- [Task] Reproduce every record below exactly as it appears.
[Listed entries — start]
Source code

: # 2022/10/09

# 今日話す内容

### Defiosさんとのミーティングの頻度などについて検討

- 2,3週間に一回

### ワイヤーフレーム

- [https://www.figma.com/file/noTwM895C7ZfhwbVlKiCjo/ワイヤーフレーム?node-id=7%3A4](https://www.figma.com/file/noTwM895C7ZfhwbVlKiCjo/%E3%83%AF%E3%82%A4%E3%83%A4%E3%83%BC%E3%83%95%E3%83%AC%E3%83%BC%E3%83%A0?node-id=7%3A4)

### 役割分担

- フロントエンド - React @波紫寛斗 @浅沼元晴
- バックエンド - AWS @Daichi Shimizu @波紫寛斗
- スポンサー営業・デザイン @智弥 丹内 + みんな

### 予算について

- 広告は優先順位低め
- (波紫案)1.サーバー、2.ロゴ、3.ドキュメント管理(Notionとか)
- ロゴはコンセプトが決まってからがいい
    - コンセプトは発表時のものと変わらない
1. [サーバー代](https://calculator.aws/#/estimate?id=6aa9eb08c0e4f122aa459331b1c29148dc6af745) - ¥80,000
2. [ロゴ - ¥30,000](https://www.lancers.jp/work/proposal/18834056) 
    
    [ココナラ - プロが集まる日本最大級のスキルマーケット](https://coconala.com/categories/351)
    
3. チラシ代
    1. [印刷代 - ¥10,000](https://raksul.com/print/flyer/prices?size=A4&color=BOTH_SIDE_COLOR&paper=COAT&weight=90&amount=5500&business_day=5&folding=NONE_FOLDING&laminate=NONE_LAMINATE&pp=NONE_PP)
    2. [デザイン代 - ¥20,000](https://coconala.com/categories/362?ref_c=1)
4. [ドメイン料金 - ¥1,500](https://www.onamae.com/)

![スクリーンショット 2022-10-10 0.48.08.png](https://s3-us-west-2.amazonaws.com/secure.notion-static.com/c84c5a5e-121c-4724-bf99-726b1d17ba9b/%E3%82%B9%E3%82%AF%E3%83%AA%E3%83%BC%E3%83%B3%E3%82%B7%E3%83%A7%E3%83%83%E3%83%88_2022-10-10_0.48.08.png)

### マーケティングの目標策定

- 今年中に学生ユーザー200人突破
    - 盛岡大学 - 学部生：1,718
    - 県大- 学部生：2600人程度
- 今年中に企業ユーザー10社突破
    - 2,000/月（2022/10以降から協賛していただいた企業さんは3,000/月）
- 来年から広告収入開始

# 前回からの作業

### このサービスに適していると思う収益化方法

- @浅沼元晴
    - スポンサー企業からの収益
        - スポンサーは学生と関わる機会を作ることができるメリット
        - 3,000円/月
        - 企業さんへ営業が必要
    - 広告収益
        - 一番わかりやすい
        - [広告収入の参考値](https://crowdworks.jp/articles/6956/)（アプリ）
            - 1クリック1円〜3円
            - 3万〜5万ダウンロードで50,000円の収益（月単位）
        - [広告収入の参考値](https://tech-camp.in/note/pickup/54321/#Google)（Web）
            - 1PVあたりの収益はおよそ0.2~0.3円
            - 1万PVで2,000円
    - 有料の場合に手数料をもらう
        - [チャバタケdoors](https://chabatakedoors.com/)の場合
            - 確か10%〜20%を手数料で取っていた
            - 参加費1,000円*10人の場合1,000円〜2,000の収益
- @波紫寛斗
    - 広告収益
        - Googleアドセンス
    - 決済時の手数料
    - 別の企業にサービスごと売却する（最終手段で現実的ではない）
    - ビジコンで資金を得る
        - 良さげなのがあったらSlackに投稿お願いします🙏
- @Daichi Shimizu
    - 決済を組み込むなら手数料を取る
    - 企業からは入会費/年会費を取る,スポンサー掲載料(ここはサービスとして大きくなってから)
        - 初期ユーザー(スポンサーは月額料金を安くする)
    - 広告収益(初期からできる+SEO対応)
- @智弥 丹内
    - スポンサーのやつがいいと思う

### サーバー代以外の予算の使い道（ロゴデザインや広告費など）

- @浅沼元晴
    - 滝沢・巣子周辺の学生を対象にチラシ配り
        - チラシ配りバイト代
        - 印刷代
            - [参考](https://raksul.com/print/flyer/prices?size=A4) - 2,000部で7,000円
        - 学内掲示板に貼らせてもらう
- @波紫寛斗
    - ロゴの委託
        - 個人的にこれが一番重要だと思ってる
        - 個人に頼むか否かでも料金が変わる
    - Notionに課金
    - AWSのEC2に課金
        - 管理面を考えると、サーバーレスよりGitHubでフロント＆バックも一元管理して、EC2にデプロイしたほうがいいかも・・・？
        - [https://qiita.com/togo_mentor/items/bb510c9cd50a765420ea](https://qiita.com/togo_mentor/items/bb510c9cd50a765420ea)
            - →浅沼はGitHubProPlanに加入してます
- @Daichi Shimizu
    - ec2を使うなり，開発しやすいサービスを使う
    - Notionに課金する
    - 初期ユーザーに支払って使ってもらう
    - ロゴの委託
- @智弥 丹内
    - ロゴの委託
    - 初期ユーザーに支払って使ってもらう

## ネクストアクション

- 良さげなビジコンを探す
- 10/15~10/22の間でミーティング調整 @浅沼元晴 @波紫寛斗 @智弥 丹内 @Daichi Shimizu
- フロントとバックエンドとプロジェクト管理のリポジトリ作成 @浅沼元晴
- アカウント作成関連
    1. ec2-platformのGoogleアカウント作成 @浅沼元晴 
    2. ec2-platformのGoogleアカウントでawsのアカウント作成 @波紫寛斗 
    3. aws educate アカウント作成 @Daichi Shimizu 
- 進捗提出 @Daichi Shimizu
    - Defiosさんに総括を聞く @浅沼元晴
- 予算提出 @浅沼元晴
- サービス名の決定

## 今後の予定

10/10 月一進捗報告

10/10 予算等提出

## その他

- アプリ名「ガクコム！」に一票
[Listed entries — finish]
- [Solution below]
Source code

: # 2022/10/09

# 今日話す内容

### Defiosさんとのミーティングの頻度などについて検討

- 2,3週間に一回

### ワイヤーフレーム

- [https://www.figma.com/file/noTwM895C7ZfhwbVlKiCjo/ワイヤーフレーム?node-id=7%3A4](https://www.figma.com/file/noTwM895C7ZfhwbVlKiCjo/%E3%83%AF%E3%82%A4%E3%83%A4%E3%83%BC%E3%83%95%E3%83%AC%E3%83%BC%E3%83%A0?node-id=7%3A4)

### 役割分担

- フロントエンド - React @波紫寛斗 @浅沼元晴
- バックエンド - AWS @Daichi Shimizu @波紫寛斗
- スポンサー営業・デザイン @智弥 丹内 + みんな

### 予算について

- 広告は優先順位低め
- (波紫案)1.サーバー、2.ロゴ、3.ドキュメント管理(Notionとか)
- ロゴはコンセプトが決まってからがいい
    - コンセプトは発表時のものと変わらない
1. [サーバー代](https://calculator.aws/#/estimate?id=6aa9eb08c0e4f122aa459331b1c29148dc6af745) - ¥80,000
2. [ロゴ - ¥30,000](https://www.lancers.jp/work/proposal/18834056) 
    
    [ココナラ - プロが集まる日本最大級のスキルマーケット](https://coconala.com/categories/351)
    
3. チラシ代
    1. [印刷代 - ¥10,000](https://raksul.com/print/flyer/prices?size=A4&color=BOTH_SIDE_COLOR&paper=COAT&weight=90&amount=5500&business_day=5&folding=NONE_FOLDING&laminate=NONE_LAMINATE&pp=NONE_PP)
    2. [デザイン代 - ¥20,000](https://coconala.com/categories/362?ref_c=1)
4. [ドメイン料金 - ¥1,500](https://www.onamae.com/)

![スクリーンショット 2022-10-10 0.48.08.png](https://s3-us-west-2.amazonaws.com/secure.notion-static.com/c84c5a5e-121c-4724-bf99-726b1d17ba9b/%E3%82%B9%E3%82%AF%E3%83%AA%E3%83%BC%E3%83%B3%E3%82%B7%E3%83%A7%E3%83%83%E3%83%88_2022-10-10_0.48.08.png)

### マーケティングの目標策定

- 今年中に学生ユーザー200人突破
    - 盛岡大学 - 学部生：1,718
    - 県大- 学部生：2600人程度
- 今年中に企業ユーザー10社突破
    - 2,000/月（2022/10以降から協賛していただいた企業さんは3,000/月）
- 来年から広告収入開始

# 前回からの作業

### このサービスに適していると思う収益化方法

- @浅沼元晴
    - スポンサー企業からの収益
        - スポンサーは学生と関わる機会を作ることができるメリット
        - 3,000円/月
        - 企業さんへ営業が必要
    - 広告収益
        - 一番わかりやすい
        - [広告収入の参考値](https://crowdworks.jp/articles/6956/)（アプリ）
            - 1クリック1円〜3円
            - 3万〜5万ダウンロードで50,000円の収益（月単位）
        - [広告収入の参考値](https://tech-camp.in/note/pickup/54321/#Google)（Web）
            - 1PVあたりの収益はおよそ0.2~0.3円
            - 1万PVで2,000円
    - 有料の場合に手数料をもらう
        - [チャバタケdoors](https://chabatakedoors.com/)の場合
            - 確か10%〜20%を手数料で取っていた
            - 参加費1,000円*10人の場合1,000円〜2,000の収益
- @波紫寛斗
    - 広告収益
        - Googleアドセンス
    - 決済時の手数料
    - 別の企業にサービスごと売却する（最終手段で現実的ではない）
    - ビジコンで資金を得る
        - 良さげなのがあったらSlackに投稿お願いします🙏
- @Daichi Shimizu
    - 決済を組み込むなら手数料を取る
    - 企業からは入会費/年会費を取る,スポンサー掲載料(ここはサービスとして大きくなってから)
        - 初期ユーザー(スポンサーは月額料金を安くする)
    - 広告収益(初期からできる+SEO対応)
- @智弥 丹内
    - スポンサーのやつがいいと思う

### サーバー代以外の予算の使い道（ロゴデザインや広告費など）

- @浅沼元晴
    - 滝沢・巣子周辺の学生を対象にチラシ配り
        - チラシ配りバイト代
        - 印刷代
            - [参考](https://raksul.com/print/flyer/prices?size=A4) - 2,000部で7,000円
        - 学内掲示板に貼らせてもらう
- @波紫寛斗
    - ロゴの委託
        - 個人的にこれが一番重要だと思ってる
        - 個人に頼むか否かでも料金が変わる
    - Notionに課金
    - AWSのEC2に課金
        - 管理面を考えると、サーバーレスよりGitHubでフロント＆バックも一元管理して、EC2にデプロイしたほうがいいかも・・・？
        - [https://qiita.com/togo_mentor/items/bb510c9cd50a765420ea](https://qiita.com/togo_mentor/items/bb510c9cd50a765420ea)
            - →浅沼はGitHubProPlanに加入してます
- @Daichi Shimizu
    - ec2を使うなり，開発しやすいサービスを使う
    - Notionに課金する
    - 初期ユーザーに支払って使ってもらう
    - ロゴの委託
- @智弥 丹内
    - ロゴの委託
    - 初期ユーザーに支払って使ってもらう

## ネクストアクション

- 良さげなビジコンを探す
- 10/15~10/22の間でミーティング調整 @浅沼元晴 @波紫寛斗 @智弥 丹内 @Daichi Shimizu
- フロントとバックエンドとプロジェクト管理のリポジトリ作成 @浅沼元晴
- アカウント作成関連
    1. ec2-platformのGoogleアカウント作成 @浅沼元晴 
    2. ec2-platformのGoogleアカウントでawsのアカウント作成 @波紫寛斗 
    3. aws educate アカウント作成 @Daichi Shimizu 
- 進捗提出 @Daichi Shimizu
    - Defiosさんに総括を聞く @浅沼元晴
- 予算提出 @浅沼元晴
- サービス名の決定

## 今後の予定

10/10 月一進捗報告

10/10 予算等提出

## その他

- アプリ名「ガクコム！」に一票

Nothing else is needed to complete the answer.